_Input for this task:_
+ + + + +

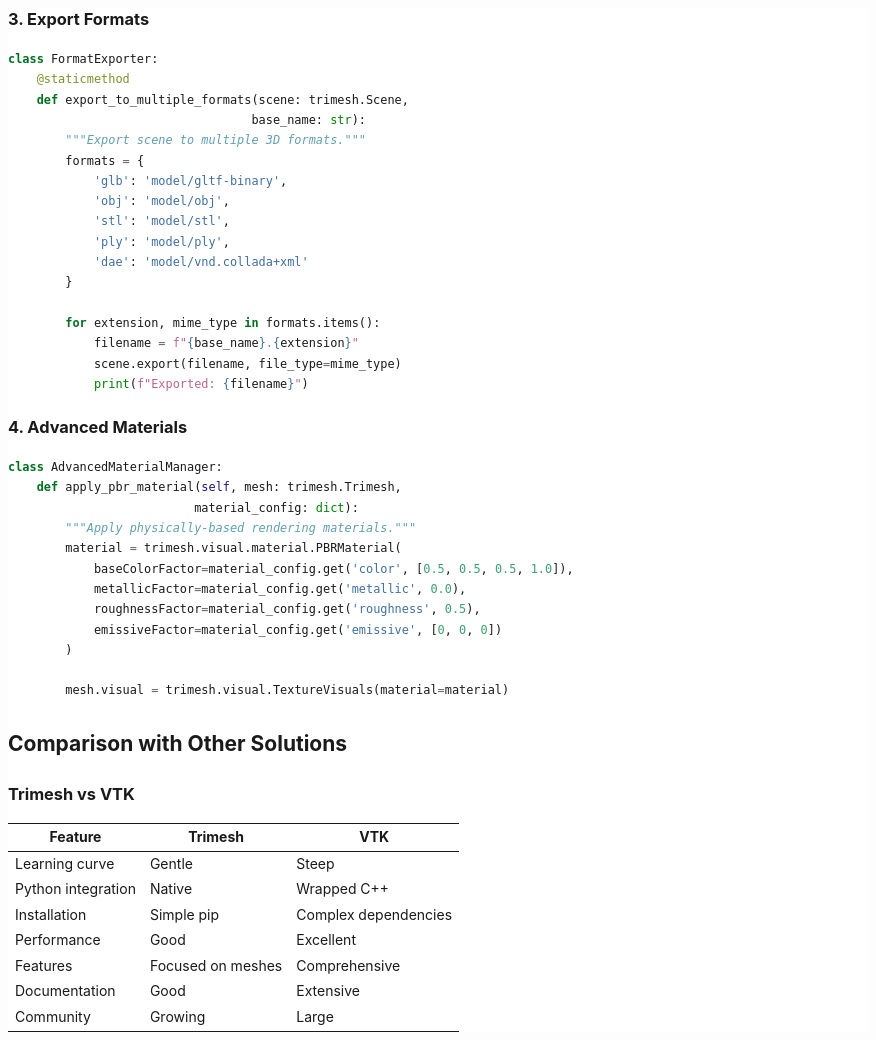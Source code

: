 ### 3. Export Formats
```python
class FormatExporter:
    @staticmethod
    def export_to_multiple_formats(scene: trimesh.Scene,
                                  base_name: str):
        """Export scene to multiple 3D formats."""
        formats = {
            'glb': 'model/gltf-binary',
            'obj': 'model/obj',
            'stl': 'model/stl',
            'ply': 'model/ply',
            'dae': 'model/vnd.collada+xml'
        }
        
        for extension, mime_type in formats.items():
            filename = f"{base_name}.{extension}"
            scene.export(filename, file_type=mime_type)
            print(f"Exported: {filename}")
```

### 4. Advanced Materials
```python
class AdvancedMaterialManager:
    def apply_pbr_material(self, mesh: trimesh.Trimesh,
                          material_config: dict):
        """Apply physically-based rendering materials."""
        material = trimesh.visual.material.PBRMaterial(
            baseColorFactor=material_config.get('color', [0.5, 0.5, 0.5, 1.0]),
            metallicFactor=material_config.get('metallic', 0.0),
            roughnessFactor=material_config.get('roughness', 0.5),
            emissiveFactor=material_config.get('emissive', [0, 0, 0])
        )
        
        mesh.visual = trimesh.visual.TextureVisuals(material=material)
```

## Comparison with Other Solutions

### Trimesh vs VTK
| Feature | Trimesh | VTK |
|---------|---------|-----|
| Learning curve | Gentle | Steep |
| Python integration | Native | Wrapped C++ |
| Installation | Simple pip | Complex dependencies |
| Performance | Good | Excellent |
| Features | Focused on meshes | Comprehensive |
| Documentation | Good | Extensive |
| Community | Growing | Large |
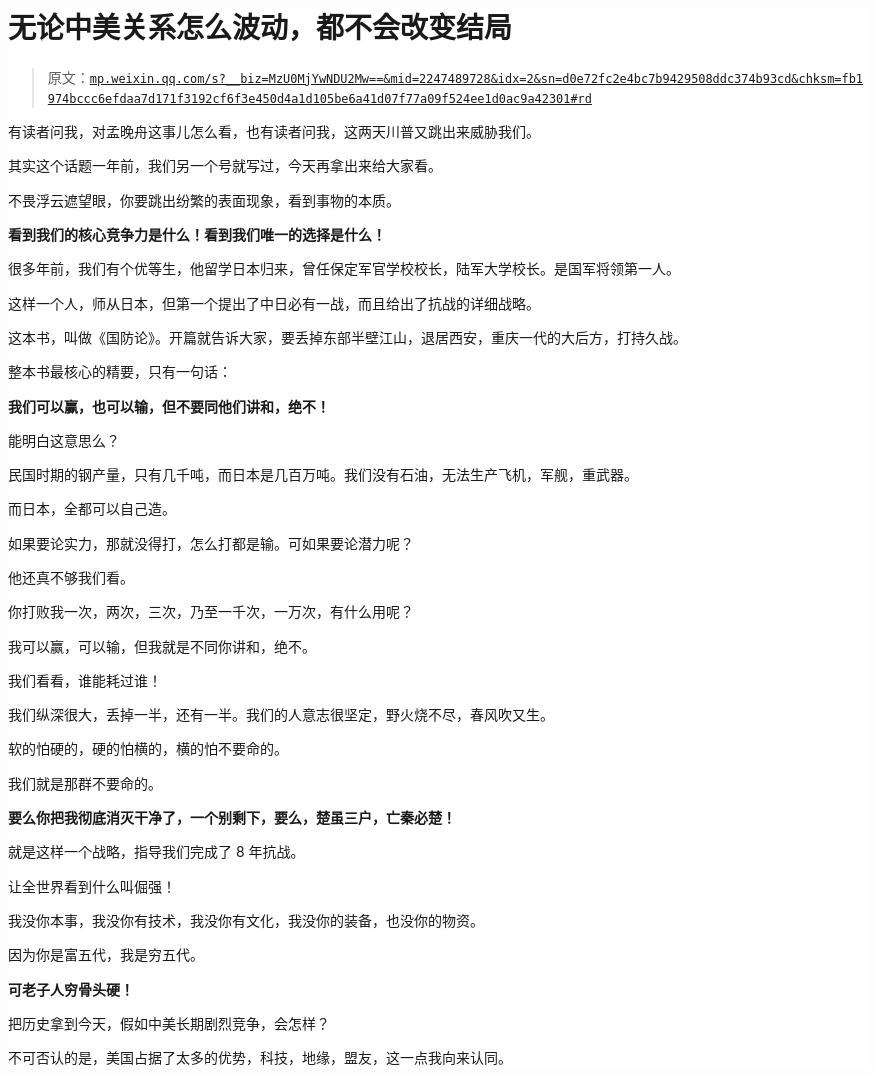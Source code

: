 # 无论中美关系怎么波动，都不会改变结局

> 原文：[`mp.weixin.qq.com/s?__biz=MzU0MjYwNDU2Mw==&mid=2247489728&idx=2&sn=d0e72fc2e4bc7b9429508ddc374b93cd&chksm=fb1974bccc6efdaa7d171f3192cf6f3e450d4a1d105be6a41d07f77a09f524ee1d0ac9a42301#rd`](http://mp.weixin.qq.com/s?__biz=MzU0MjYwNDU2Mw==&mid=2247489728&idx=2&sn=d0e72fc2e4bc7b9429508ddc374b93cd&chksm=fb1974bccc6efdaa7d171f3192cf6f3e450d4a1d105be6a41d07f77a09f524ee1d0ac9a42301#rd)

有读者问我，对孟晚舟这事儿怎么看，也有读者问我，这两天川普又跳出来威胁我们。

其实这个话题一年前，我们另一个号就写过，今天再拿出来给大家看。

不畏浮云遮望眼，你要跳出纷繁的表面现象，看到事物的本质。

**看到我们的核心竞争力是什么！看到我们唯一的选择是什么！**

很多年前，我们有个优等生，他留学日本归来，曾任保定军官学校校长，陆军大学校长。是国军将领第一人。

这样一个人，师从日本，但第一个提出了中日必有一战，而且给出了抗战的详细战略。

这本书，叫做《国防论》。开篇就告诉大家，要丢掉东部半壁江山，退居西安，重庆一代的大后方，打持久战。

整本书最核心的精要，只有一句话：

**我们可以赢，也可以输，但不要同他们讲和，绝不！**

能明白这意思么？

民国时期的钢产量，只有几千吨，而日本是几百万吨。我们没有石油，无法生产飞机，军舰，重武器。

而日本，全都可以自己造。

如果要论实力，那就没得打，怎么打都是输。可如果要论潜力呢？

他还真不够我们看。

你打败我一次，两次，三次，乃至一千次，一万次，有什么用呢？

我可以赢，可以输，但我就是不同你讲和，绝不。

我们看看，谁能耗过谁！

我们纵深很大，丢掉一半，还有一半。我们的人意志很坚定，野火烧不尽，春风吹又生。

软的怕硬的，硬的怕横的，横的怕不要命的。

我们就是那群不要命的。 

**要么你把我彻底消灭干净了，一个别剩下，要么，楚虽三户，亡秦必楚！**

就是这样一个战略，指导我们完成了 8 年抗战。

让全世界看到什么叫倔强！

我没你本事，我没你有技术，我没你有文化，我没你的装备，也没你的物资。

因为你是富五代，我是穷五代。

**可老子人穷骨头硬！**

把历史拿到今天，假如中美长期剧烈竞争，会怎样？

不可否认的是，美国占据了太多的优势，科技，地缘，盟友，这一点我向来认同。
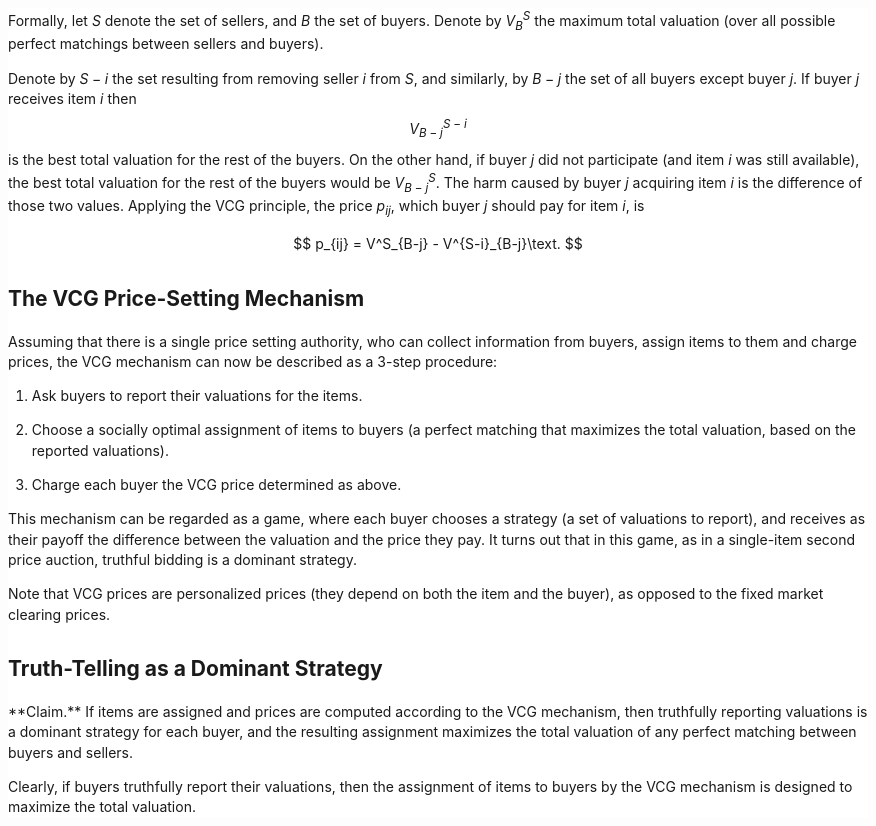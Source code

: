 Formally, let $S$ denote the set of sellers, and $B$ the set of buyers.
Denote by $V^S_B$ the maximum total valuation (over all possible perfect matchings between sellers and buyers).

Denote by $S - i$ the set resulting from removing seller $i$ from $S$,
and similarly, by $B - j$ the set of all buyers except buyer $j$.
If buyer $j$ receives item $i$ then $$V^{S-i}_{B-j}$$ is the best
total valuation for the rest of the buyers.
On the other hand, if buyer $j$ did not participate (and item $i$
was still available),
the best total valuation for the rest of the buyers would be $V^S_{B-j}$.
The harm caused by buyer $j$ acquiring item $i$ is the difference
of those two values.  Applying the VCG principle, the price $p_{ij}$,
which buyer $j$ should pay for item $i$, is

$$
p_{ij} = V^S_{B-j} - V^{S-i}_{B-j}\text.
$$

##  The VCG Price-Setting Mechanism

Assuming that there is a single price setting authority,
who can collect information from buyers, assign items to them and charge prices,
the VCG mechanism can now be described as a 3-step procedure:

1.  Ask buyers to report their valuations for the items.

2.  Choose a socially optimal assignment of items to buyers (a perfect
matching that maximizes the total valuation, based on the reported
valuations).

3.  Charge each buyer the VCG price determined as above.

This mechanism can be regarded as a game, where each buyer
chooses a strategy (a set of valuations to report),
and receives as their payoff the difference between the valuation
and the price they pay. It turns out that in this game,
as in a single-item second price auction, truthful bidding is a dominant strategy.

Note that VCG prices are personalized prices (they depend on both the
item and the buyer), as opposed to the fixed market clearing prices.


##  Truth-Telling as a Dominant Strategy


<div class="note" markdown="1">
**Claim.** If items are assigned and prices are computed according to
the VCG mechanism, then truthfully reporting valuations is a dominant strategy
for each buyer, and the resulting assignment maximizes the total valuation
of any perfect matching between buyers and sellers.
</div>

Clearly, if buyers truthfully report their valuations, then
the assignment of items to buyers by
the VCG mechanism is designed to maximize the total valuation.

+ + + + +

_Problem to solve:_ In the material above, find each line that contains the word "from", and select it.

_Solution to the problem:_
Denote by $S - i$ the set resulting from removing seller $i$ from $S$,
who can collect information from buyers, assign items to them and charge prices,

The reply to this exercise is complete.